→ Problem to solve: In the entries below, how many lines hold the string "sender"? Give only the number.

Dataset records
________________

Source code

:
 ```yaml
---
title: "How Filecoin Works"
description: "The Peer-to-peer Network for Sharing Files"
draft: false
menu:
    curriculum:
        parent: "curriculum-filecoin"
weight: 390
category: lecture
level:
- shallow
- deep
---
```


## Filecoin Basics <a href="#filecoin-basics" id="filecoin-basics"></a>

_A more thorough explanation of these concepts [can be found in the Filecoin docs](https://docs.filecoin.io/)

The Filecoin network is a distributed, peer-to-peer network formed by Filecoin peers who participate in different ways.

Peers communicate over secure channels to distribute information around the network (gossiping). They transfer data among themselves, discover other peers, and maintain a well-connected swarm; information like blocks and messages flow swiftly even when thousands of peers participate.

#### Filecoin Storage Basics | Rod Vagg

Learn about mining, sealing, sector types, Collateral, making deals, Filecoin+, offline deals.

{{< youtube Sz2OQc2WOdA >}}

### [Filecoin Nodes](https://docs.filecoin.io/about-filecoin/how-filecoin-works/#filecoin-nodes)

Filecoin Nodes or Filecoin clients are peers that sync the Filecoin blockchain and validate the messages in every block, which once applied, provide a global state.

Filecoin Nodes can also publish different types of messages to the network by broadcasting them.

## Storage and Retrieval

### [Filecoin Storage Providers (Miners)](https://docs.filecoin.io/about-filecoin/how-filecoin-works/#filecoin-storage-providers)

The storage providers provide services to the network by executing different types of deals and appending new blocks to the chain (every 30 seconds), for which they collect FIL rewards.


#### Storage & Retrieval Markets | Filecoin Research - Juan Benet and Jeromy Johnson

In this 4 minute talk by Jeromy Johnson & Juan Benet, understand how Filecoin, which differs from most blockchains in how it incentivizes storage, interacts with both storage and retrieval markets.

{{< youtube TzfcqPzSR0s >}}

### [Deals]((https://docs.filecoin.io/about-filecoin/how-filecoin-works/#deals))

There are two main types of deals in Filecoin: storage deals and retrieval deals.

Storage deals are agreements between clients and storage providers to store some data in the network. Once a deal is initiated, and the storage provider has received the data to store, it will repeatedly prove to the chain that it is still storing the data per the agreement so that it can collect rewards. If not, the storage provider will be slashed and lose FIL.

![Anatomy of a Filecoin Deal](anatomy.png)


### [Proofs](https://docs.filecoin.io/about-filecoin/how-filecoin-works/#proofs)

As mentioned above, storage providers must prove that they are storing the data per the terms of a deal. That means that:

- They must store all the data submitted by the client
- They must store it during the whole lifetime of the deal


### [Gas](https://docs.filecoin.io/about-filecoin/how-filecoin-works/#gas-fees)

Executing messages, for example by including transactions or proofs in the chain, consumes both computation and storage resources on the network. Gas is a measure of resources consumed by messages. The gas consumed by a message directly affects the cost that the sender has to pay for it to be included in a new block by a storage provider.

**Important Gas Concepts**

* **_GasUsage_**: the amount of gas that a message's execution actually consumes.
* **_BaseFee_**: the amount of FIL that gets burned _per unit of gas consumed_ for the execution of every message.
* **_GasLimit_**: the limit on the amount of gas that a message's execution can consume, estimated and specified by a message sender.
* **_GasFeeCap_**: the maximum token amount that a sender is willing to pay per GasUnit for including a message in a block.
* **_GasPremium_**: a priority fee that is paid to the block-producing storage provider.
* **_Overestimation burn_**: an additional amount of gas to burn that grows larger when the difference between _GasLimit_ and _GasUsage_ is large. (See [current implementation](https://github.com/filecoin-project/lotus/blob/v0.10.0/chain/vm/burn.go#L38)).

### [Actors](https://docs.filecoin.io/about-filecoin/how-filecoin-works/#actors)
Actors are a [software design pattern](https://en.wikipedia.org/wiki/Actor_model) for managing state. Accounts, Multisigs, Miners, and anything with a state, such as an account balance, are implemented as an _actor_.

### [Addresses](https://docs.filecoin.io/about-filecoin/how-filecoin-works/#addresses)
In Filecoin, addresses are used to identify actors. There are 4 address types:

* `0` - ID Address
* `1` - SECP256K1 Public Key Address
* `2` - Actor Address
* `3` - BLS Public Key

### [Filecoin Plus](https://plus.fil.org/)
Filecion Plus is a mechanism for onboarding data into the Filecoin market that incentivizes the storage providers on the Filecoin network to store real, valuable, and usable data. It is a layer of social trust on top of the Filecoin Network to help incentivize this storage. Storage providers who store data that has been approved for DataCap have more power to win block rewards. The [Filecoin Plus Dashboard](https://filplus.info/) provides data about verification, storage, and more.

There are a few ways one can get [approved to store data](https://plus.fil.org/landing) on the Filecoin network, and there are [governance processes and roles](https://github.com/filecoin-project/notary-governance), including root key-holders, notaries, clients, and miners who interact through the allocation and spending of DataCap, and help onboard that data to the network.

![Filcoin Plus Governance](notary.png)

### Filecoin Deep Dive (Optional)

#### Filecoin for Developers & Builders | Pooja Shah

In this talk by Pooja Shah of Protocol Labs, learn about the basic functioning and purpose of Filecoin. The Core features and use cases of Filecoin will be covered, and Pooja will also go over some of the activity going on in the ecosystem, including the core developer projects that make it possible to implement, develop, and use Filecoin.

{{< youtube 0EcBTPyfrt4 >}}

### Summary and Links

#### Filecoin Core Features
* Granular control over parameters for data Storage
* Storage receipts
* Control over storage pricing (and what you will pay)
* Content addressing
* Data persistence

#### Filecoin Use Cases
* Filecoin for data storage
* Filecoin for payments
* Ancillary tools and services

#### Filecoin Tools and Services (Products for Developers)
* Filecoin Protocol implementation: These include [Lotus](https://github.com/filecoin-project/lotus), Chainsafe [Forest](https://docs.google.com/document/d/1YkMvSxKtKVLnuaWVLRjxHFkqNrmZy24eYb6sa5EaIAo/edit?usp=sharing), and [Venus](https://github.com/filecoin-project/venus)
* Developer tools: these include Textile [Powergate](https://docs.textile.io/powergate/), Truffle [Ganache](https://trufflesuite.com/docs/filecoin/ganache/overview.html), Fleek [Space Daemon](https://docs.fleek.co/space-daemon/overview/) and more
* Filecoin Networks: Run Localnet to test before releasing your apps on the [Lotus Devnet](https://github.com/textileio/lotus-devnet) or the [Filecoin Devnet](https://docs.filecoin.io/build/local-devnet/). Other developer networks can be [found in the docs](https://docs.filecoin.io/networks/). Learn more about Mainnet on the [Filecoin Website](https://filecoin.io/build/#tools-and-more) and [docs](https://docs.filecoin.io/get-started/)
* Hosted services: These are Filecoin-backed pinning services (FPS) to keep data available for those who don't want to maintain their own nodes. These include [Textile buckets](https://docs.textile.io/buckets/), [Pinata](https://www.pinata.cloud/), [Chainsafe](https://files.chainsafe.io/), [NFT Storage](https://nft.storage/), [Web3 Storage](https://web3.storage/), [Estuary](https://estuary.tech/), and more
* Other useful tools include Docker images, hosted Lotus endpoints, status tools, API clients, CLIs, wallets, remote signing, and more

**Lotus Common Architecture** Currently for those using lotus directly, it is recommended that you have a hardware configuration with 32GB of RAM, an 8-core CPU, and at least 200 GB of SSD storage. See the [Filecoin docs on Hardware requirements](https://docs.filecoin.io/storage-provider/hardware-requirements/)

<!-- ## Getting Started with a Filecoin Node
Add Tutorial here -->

________________

→ Answer box: 3